Activity => Please return every line in the following data that includes the string "dataNodesWithoutIdentifier".

[Records to use]

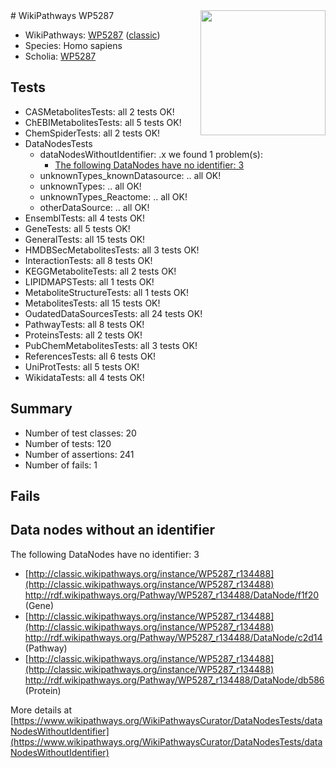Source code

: <img style="float: right; width: 200px" src="https://upload.wikimedia.org/wikipedia/commons/thumb/8/83/Wplogo_with_text_500.png/640px-Wplogo_with_text_500.png" />
# WikiPathways WP5287

* WikiPathways: [WP5287](https://wikipathways.org/pathways/WP5287) ([classic](https://classic.wikipathways.org/instance/WP5287))
* Species: Homo sapiens
* Scholia: [WP5287](https://scholia.toolforge.org/wikipathways/WP5287)
## Tests
* CASMetabolitesTests: all 2 tests OK!
* ChEBIMetabolitesTests: all 5 tests OK!
* ChemSpiderTests: all 2 tests OK!
* DataNodesTests
    * dataNodesWithoutIdentifier: .x we found 1 problem(s):
        * [The following DataNodes have no identifier: 3](#d2d32fa2)
    * unknownTypes_knownDatasource: .. all OK!
    * unknownTypes: .. all OK!
    * unknownTypes_Reactome: .. all OK!
    * otherDataSource: .. all OK!
* EnsemblTests: all 4 tests OK!
* GeneTests: all 5 tests OK!
* GeneralTests: all 15 tests OK!
* HMDBSecMetabolitesTests: all 3 tests OK!
* InteractionTests: all 8 tests OK!
* KEGGMetaboliteTests: all 2 tests OK!
* LIPIDMAPSTests: all 1 tests OK!
* MetaboliteStructureTests: all 1 tests OK!
* MetabolitesTests: all 15 tests OK!
* OudatedDataSourcesTests: all 24 tests OK!
* PathwayTests: all 8 tests OK!
* ProteinsTests: all 2 tests OK!
* PubChemMetabolitesTests: all 3 tests OK!
* ReferencesTests: all 6 tests OK!
* UniProtTests: all 5 tests OK!
* WikidataTests: all 4 tests OK!


## Summary

* Number of test classes: 20
* Number of tests: 120
* Number of assertions: 241
* Number of fails: 1

## Fails

<a name="d2d32fa2" />

## Data nodes without an identifier

The following DataNodes have no identifier: 3

* [http://classic.wikipathways.org/instance/WP5287_r134488](http://classic.wikipathways.org/instance/WP5287_r134488) http://rdf.wikipathways.org/Pathway/WP5287_r134488/DataNode/f1f20 (Gene)
* [http://classic.wikipathways.org/instance/WP5287_r134488](http://classic.wikipathways.org/instance/WP5287_r134488) http://rdf.wikipathways.org/Pathway/WP5287_r134488/DataNode/c2d14 (Pathway)
* [http://classic.wikipathways.org/instance/WP5287_r134488](http://classic.wikipathways.org/instance/WP5287_r134488) http://rdf.wikipathways.org/Pathway/WP5287_r134488/DataNode/db586 (Protein)


More details at [https://www.wikipathways.org/WikiPathwaysCurator/DataNodesTests/dataNodesWithoutIdentifier](https://www.wikipathways.org/WikiPathwaysCurator/DataNodesTests/dataNodesWithoutIdentifier)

[/Records to use]

Finished task =>
    * dataNodesWithoutIdentifier: .x we found 1 problem(s):
More details at [https://www.wikipathways.org/WikiPathwaysCurator/DataNodesTests/dataNodesWithoutIdentifier](https://www.wikipathways.org/WikiPathwaysCurator/DataNodesTests/dataNodesWithoutIdentifier)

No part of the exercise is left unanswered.